(DATASET EXCERPTS)

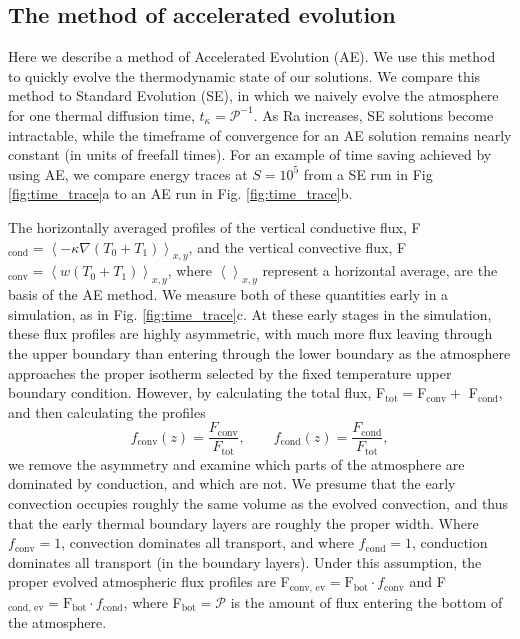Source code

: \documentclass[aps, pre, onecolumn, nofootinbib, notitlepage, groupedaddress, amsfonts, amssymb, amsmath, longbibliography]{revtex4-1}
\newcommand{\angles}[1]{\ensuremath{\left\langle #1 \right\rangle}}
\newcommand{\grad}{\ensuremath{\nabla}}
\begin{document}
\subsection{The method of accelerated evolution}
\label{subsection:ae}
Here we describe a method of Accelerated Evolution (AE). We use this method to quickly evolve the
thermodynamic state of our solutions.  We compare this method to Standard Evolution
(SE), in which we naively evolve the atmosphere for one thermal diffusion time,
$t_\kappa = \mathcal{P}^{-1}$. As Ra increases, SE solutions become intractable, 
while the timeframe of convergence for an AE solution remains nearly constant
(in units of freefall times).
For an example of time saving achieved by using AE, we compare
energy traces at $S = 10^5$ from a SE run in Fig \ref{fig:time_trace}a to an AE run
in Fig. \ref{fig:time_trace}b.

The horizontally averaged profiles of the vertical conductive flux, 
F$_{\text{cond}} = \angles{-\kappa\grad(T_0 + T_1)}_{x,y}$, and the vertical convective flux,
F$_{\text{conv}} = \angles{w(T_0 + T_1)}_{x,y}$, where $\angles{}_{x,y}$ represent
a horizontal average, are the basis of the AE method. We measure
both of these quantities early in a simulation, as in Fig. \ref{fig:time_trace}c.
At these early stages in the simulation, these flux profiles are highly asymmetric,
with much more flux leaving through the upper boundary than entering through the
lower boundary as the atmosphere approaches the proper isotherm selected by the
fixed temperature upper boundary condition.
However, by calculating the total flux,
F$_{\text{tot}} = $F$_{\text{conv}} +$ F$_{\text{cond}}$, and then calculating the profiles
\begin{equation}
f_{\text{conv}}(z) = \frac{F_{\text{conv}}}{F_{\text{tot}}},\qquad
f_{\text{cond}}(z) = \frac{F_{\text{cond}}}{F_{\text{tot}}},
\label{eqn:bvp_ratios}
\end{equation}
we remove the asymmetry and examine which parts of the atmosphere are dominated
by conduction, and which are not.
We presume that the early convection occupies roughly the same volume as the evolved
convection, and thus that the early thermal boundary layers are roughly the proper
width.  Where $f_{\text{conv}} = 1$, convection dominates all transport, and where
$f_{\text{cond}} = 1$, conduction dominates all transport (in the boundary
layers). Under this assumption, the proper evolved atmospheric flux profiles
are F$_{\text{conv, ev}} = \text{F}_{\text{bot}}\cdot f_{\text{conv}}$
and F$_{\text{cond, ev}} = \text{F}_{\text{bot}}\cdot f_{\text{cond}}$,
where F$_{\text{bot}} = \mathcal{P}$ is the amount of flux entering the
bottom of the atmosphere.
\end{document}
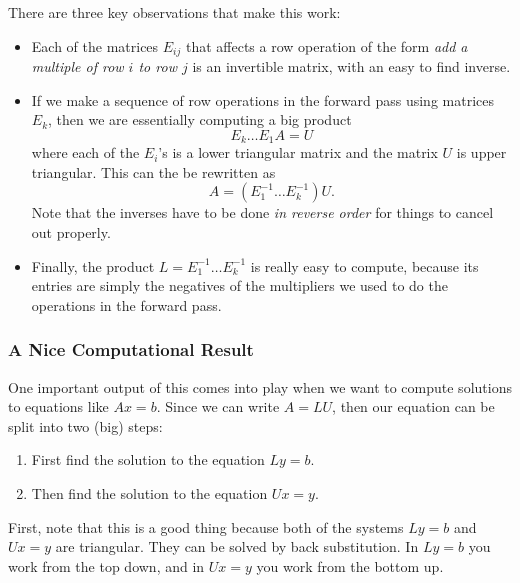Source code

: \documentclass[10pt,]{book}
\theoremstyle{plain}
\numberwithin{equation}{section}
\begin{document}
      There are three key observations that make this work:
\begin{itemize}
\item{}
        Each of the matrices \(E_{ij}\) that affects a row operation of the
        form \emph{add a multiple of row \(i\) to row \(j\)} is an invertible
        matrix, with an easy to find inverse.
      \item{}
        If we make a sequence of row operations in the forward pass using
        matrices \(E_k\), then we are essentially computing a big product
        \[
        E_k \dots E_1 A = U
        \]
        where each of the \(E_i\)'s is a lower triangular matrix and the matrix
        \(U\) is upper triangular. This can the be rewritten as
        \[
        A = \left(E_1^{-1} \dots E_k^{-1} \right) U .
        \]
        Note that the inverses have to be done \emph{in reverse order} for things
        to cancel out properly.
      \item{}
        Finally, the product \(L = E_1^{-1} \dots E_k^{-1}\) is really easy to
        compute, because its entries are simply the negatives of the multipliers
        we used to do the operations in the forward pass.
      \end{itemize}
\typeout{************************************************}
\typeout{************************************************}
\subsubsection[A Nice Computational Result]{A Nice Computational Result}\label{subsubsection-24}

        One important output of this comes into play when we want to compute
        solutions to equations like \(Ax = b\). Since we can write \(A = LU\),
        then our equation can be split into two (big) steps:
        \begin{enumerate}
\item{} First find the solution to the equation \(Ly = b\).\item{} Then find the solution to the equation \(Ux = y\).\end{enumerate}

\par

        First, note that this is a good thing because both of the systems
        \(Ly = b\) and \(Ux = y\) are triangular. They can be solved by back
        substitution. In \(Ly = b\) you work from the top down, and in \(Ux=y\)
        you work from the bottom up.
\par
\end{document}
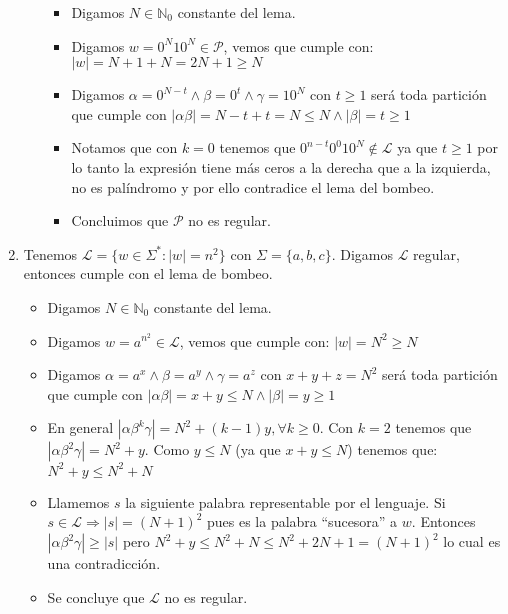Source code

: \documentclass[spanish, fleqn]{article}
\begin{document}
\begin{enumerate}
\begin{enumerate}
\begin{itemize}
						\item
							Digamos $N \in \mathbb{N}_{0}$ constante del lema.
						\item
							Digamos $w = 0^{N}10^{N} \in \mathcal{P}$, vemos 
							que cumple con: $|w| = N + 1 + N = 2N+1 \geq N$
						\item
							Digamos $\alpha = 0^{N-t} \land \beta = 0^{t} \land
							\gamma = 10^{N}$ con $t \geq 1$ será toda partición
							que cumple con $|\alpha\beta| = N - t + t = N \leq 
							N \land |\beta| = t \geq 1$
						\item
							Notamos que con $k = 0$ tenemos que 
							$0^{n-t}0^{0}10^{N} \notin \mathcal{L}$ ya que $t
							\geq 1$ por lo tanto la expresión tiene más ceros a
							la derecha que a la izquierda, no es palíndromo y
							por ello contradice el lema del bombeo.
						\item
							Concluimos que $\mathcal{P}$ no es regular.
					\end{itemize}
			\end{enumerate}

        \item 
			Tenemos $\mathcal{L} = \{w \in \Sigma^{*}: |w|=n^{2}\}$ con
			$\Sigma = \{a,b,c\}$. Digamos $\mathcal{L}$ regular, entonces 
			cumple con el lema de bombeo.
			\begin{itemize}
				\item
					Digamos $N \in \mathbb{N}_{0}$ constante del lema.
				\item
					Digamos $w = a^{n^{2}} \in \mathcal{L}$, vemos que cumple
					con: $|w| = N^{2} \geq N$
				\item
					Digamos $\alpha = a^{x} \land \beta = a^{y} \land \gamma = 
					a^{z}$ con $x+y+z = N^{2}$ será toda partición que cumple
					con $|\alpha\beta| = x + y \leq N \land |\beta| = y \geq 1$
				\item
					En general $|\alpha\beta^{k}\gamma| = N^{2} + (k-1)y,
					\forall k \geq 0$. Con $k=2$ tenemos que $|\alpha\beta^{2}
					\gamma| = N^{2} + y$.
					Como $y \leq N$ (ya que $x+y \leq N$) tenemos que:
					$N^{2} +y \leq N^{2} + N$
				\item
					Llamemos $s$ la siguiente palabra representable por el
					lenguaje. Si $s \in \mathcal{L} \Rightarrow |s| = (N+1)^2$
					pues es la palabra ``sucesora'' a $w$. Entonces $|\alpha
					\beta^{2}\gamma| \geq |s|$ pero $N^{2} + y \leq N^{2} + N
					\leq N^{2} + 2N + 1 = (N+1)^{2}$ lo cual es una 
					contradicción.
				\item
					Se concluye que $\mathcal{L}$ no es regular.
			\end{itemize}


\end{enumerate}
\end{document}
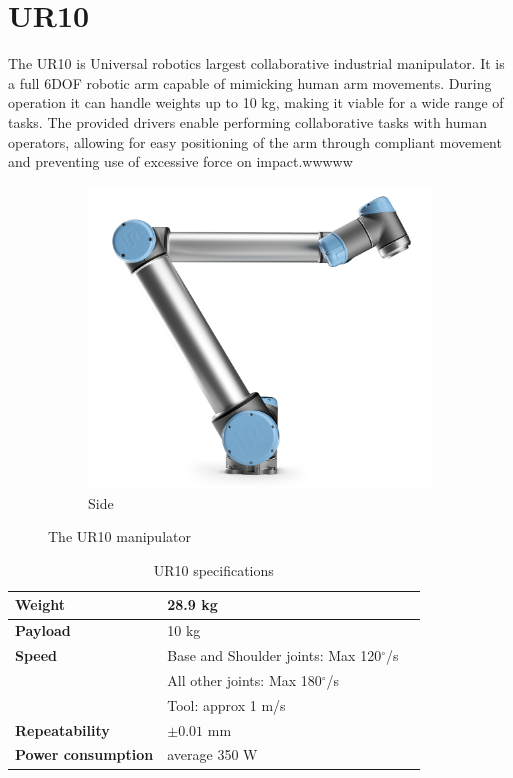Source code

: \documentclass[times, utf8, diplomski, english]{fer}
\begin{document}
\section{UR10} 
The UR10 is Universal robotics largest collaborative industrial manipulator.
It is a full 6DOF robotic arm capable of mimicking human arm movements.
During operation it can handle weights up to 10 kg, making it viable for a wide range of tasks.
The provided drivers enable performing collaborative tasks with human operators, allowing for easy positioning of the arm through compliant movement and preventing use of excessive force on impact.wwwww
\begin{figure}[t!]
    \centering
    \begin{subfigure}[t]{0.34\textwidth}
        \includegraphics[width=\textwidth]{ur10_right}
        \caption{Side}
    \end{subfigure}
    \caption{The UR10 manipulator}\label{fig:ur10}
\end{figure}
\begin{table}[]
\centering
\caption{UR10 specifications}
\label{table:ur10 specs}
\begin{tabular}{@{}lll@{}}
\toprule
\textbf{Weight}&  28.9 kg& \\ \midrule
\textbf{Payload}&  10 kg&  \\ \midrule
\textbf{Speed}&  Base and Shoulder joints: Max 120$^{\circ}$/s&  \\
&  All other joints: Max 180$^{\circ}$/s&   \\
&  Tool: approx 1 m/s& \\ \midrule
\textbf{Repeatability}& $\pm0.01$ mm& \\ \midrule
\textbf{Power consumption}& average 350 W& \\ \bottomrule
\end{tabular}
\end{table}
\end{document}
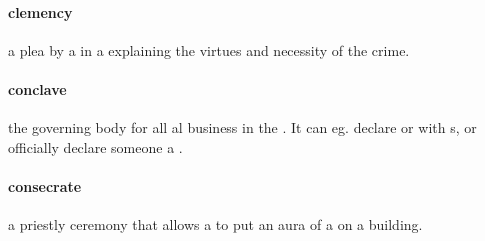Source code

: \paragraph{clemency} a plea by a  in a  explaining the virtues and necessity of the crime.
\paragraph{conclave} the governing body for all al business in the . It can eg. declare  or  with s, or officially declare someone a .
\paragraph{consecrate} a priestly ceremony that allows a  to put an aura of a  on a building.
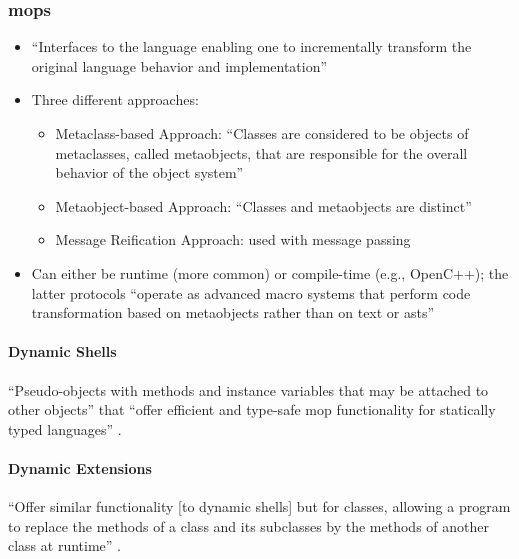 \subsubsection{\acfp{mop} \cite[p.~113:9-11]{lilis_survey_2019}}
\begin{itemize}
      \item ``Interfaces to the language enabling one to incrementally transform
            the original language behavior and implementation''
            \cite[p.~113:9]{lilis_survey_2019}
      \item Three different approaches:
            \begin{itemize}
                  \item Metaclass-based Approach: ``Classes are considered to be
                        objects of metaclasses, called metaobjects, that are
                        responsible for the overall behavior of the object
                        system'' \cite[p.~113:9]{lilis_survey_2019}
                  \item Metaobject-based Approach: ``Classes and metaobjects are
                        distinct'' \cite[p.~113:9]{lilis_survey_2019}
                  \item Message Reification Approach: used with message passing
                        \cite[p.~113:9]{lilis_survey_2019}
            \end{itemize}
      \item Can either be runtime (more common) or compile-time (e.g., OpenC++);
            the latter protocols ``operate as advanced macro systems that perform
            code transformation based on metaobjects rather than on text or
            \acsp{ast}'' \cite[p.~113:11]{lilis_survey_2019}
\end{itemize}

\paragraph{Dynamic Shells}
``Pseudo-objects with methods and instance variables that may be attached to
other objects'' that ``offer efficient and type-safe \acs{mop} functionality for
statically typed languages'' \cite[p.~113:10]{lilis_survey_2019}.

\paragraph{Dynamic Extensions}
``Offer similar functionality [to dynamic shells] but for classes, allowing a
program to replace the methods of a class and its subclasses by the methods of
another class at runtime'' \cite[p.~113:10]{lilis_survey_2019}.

(End DATASET EXCERPTS)

• **TASK STATEMENT**
Lines holding the string "methods" in the records: how many are there? Give only the number.

• **OUTPUT OF THE EXERCISE**
2